Il soumet au préalable les demandes de mesures soumises à autorisation au chef du Département fédéral de la défense, de la protection de la population et des sports (DDPS) pour examen.

Lors d’un service actif au sens de l’art. 76, al. 1, LAAM, le chef de l’Armée ou le commandant en chef de l’armée peut approuver des mesures soumises à autorisation. Il peut déléguer cette compétence.

Art. 6 Compétences du chef du DDPS

Le chef du DDPS statue sur les demandes du chef de l’Armée.

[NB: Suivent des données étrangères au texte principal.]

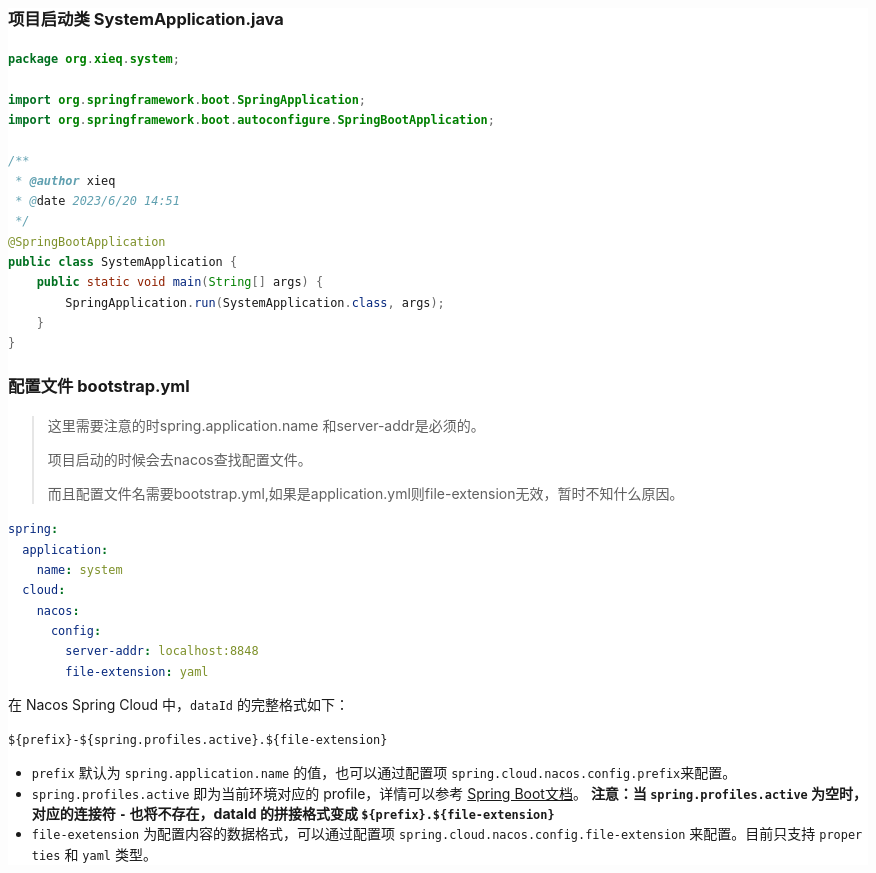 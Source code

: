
 ```xml
```



### 项目启动类 SystemApplication.java

```java
package org.xieq.system;

import org.springframework.boot.SpringApplication;
import org.springframework.boot.autoconfigure.SpringBootApplication;

/**
 * @author xieq
 * @date 2023/6/20 14:51
 */
@SpringBootApplication
public class SystemApplication {
    public static void main(String[] args) {
        SpringApplication.run(SystemApplication.class, args);
    }
}

```



### 配置文件 bootstrap.yml

> 这里需要注意的时spring.application.name 和server-addr是必须的。
>
> 项目启动的时候会去nacos查找配置文件。
>
> 而且配置文件名需要bootstrap.yml,如果是application.yml则file-extension无效，暂时不知什么原因。

```yaml
spring:
  application:
    name: system
  cloud:
    nacos:
      config:
        server-addr: localhost:8848
        file-extension: yaml
```

在 Nacos Spring Cloud 中，`dataId` 的完整格式如下：

```plain
${prefix}-${spring.profiles.active}.${file-extension}
```

- `prefix` 默认为 `spring.application.name` 的值，也可以通过配置项 `spring.cloud.nacos.config.prefix`来配置。
- `spring.profiles.active` 即为当前环境对应的 profile，详情可以参考 [Spring Boot文档](https://docs.spring.io/spring-boot/docs/current/reference/html/boot-features-profiles.html#boot-features-profiles)。 **注意：当 `spring.profiles.active` 为空时，对应的连接符 `-` 也将不存在，dataId 的拼接格式变成 `${prefix}.${file-extension}`**
- `file-exetension` 为配置内容的数据格式，可以通过配置项 `spring.cloud.nacos.config.file-extension` 来配置。目前只支持 `properties` 和 `yaml` 类型。
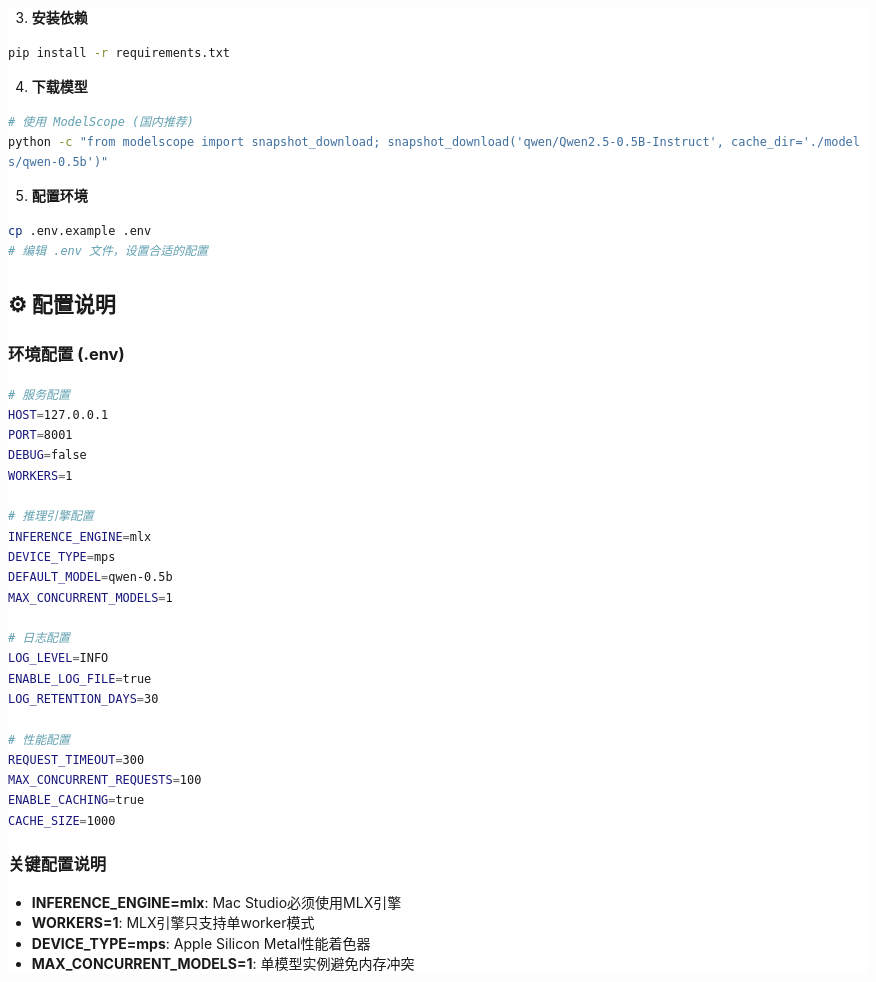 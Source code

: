 3. **安装依赖**
```bash
pip install -r requirements.txt
```

4. **下载模型**
```bash
# 使用 ModelScope (国内推荐)
python -c "from modelscope import snapshot_download; snapshot_download('qwen/Qwen2.5-0.5B-Instruct', cache_dir='./models/qwen-0.5b')"
```

5. **配置环境**
```bash
cp .env.example .env
# 编辑 .env 文件，设置合适的配置
```

## ⚙️ 配置说明

### 环境配置 (.env)

```bash
# 服务配置
HOST=127.0.0.1
PORT=8001
DEBUG=false
WORKERS=1

# 推理引擎配置
INFERENCE_ENGINE=mlx
DEVICE_TYPE=mps
DEFAULT_MODEL=qwen-0.5b
MAX_CONCURRENT_MODELS=1

# 日志配置
LOG_LEVEL=INFO
ENABLE_LOG_FILE=true
LOG_RETENTION_DAYS=30

# 性能配置
REQUEST_TIMEOUT=300
MAX_CONCURRENT_REQUESTS=100
ENABLE_CACHING=true
CACHE_SIZE=1000
```

### 关键配置说明

- **INFERENCE_ENGINE=mlx**: Mac Studio必须使用MLX引擎
- **WORKERS=1**: MLX引擎只支持单worker模式
- **DEVICE_TYPE=mps**: Apple Silicon Metal性能着色器
- **MAX_CONCURRENT_MODELS=1**: 单模型实例避免内存冲突
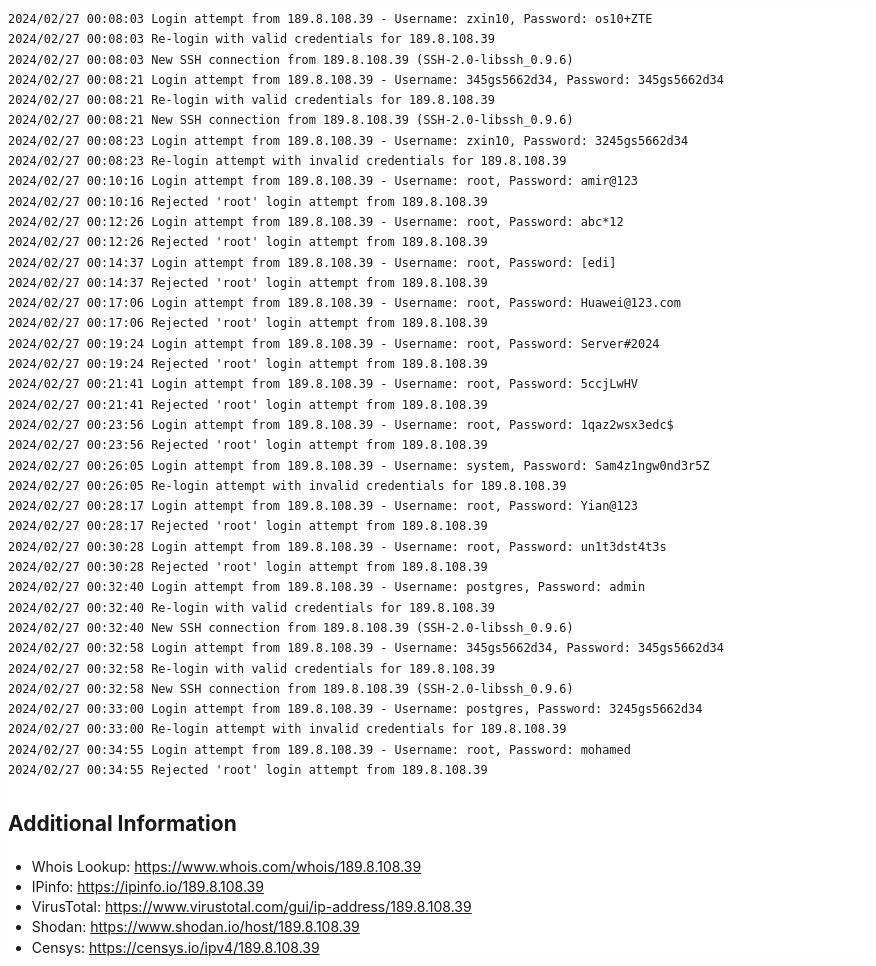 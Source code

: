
 ```
2024/02/27 00:08:03 Login attempt from 189.8.108.39 - Username: zxin10, Password: os10+ZTE
2024/02/27 00:08:03 Re-login with valid credentials for 189.8.108.39
2024/02/27 00:08:03 New SSH connection from 189.8.108.39 (SSH-2.0-libssh_0.9.6)
2024/02/27 00:08:21 Login attempt from 189.8.108.39 - Username: 345gs5662d34, Password: 345gs5662d34
2024/02/27 00:08:21 Re-login with valid credentials for 189.8.108.39
2024/02/27 00:08:21 New SSH connection from 189.8.108.39 (SSH-2.0-libssh_0.9.6)
2024/02/27 00:08:23 Login attempt from 189.8.108.39 - Username: zxin10, Password: 3245gs5662d34
2024/02/27 00:08:23 Re-login attempt with invalid credentials for 189.8.108.39
2024/02/27 00:10:16 Login attempt from 189.8.108.39 - Username: root, Password: amir@123
2024/02/27 00:10:16 Rejected 'root' login attempt from 189.8.108.39
2024/02/27 00:12:26 Login attempt from 189.8.108.39 - Username: root, Password: abc*12
2024/02/27 00:12:26 Rejected 'root' login attempt from 189.8.108.39
2024/02/27 00:14:37 Login attempt from 189.8.108.39 - Username: root, Password: [edi]
2024/02/27 00:14:37 Rejected 'root' login attempt from 189.8.108.39
2024/02/27 00:17:06 Login attempt from 189.8.108.39 - Username: root, Password: Huawei@123.com
2024/02/27 00:17:06 Rejected 'root' login attempt from 189.8.108.39
2024/02/27 00:19:24 Login attempt from 189.8.108.39 - Username: root, Password: Server#2024
2024/02/27 00:19:24 Rejected 'root' login attempt from 189.8.108.39
2024/02/27 00:21:41 Login attempt from 189.8.108.39 - Username: root, Password: 5ccjLwHV
2024/02/27 00:21:41 Rejected 'root' login attempt from 189.8.108.39
2024/02/27 00:23:56 Login attempt from 189.8.108.39 - Username: root, Password: 1qaz2wsx3edc$
2024/02/27 00:23:56 Rejected 'root' login attempt from 189.8.108.39
2024/02/27 00:26:05 Login attempt from 189.8.108.39 - Username: system, Password: Sam4z1ngw0nd3r5Z
2024/02/27 00:26:05 Re-login attempt with invalid credentials for 189.8.108.39
2024/02/27 00:28:17 Login attempt from 189.8.108.39 - Username: root, Password: Yian@123
2024/02/27 00:28:17 Rejected 'root' login attempt from 189.8.108.39
2024/02/27 00:30:28 Login attempt from 189.8.108.39 - Username: root, Password: un1t3dst4t3s
2024/02/27 00:30:28 Rejected 'root' login attempt from 189.8.108.39
2024/02/27 00:32:40 Login attempt from 189.8.108.39 - Username: postgres, Password: admin
2024/02/27 00:32:40 Re-login with valid credentials for 189.8.108.39
2024/02/27 00:32:40 New SSH connection from 189.8.108.39 (SSH-2.0-libssh_0.9.6)
2024/02/27 00:32:58 Login attempt from 189.8.108.39 - Username: 345gs5662d34, Password: 345gs5662d34
2024/02/27 00:32:58 Re-login with valid credentials for 189.8.108.39
2024/02/27 00:32:58 New SSH connection from 189.8.108.39 (SSH-2.0-libssh_0.9.6)
2024/02/27 00:33:00 Login attempt from 189.8.108.39 - Username: postgres, Password: 3245gs5662d34
2024/02/27 00:33:00 Re-login attempt with invalid credentials for 189.8.108.39
2024/02/27 00:34:55 Login attempt from 189.8.108.39 - Username: root, Password: mohamed
2024/02/27 00:34:55 Rejected 'root' login attempt from 189.8.108.39

```
## Additional Information
- Whois Lookup: https://www.whois.com/whois/189.8.108.39
- IPinfo: https://ipinfo.io/189.8.108.39
- VirusTotal: https://www.virustotal.com/gui/ip-address/189.8.108.39
- Shodan: https://www.shodan.io/host/189.8.108.39
- Censys: https://censys.io/ipv4/189.8.108.39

Art. 7 Compétences du Conseil fédéral

Le Conseil fédéral approuve les mesures soumises à autorisation.

Art. 8 Surveillance

Le Secrétariat général du DDPS assure la surveillance de la cyberdéfense militaire au niveau départemental, fait régulièrement rapport au Conseil fédéral et informe les organes chargés de la haute surveillance parlementaire.

Le chef de l’Armée chapeaute et règle la surveillance de la cyberdéfense militaire au sein de l’armée.

Art. 95 Recherche

Le cdmt Cyber peut, en accord avec les unités administratives compétentes du DDPS, signer des conventions de coopération avec des instituts de recherche et des hautes écoles.

Art. 10 Exécution

Le chef du DDPS exécute la présente ordonnance et édicte des directives sur l’engagement et la formation. Il peut en déléguer l’exécution au chef de l’Armée.

Art. 11 Entrée en vigueur

La présente ordonnance entre en vigueur le 1 er mars 2019.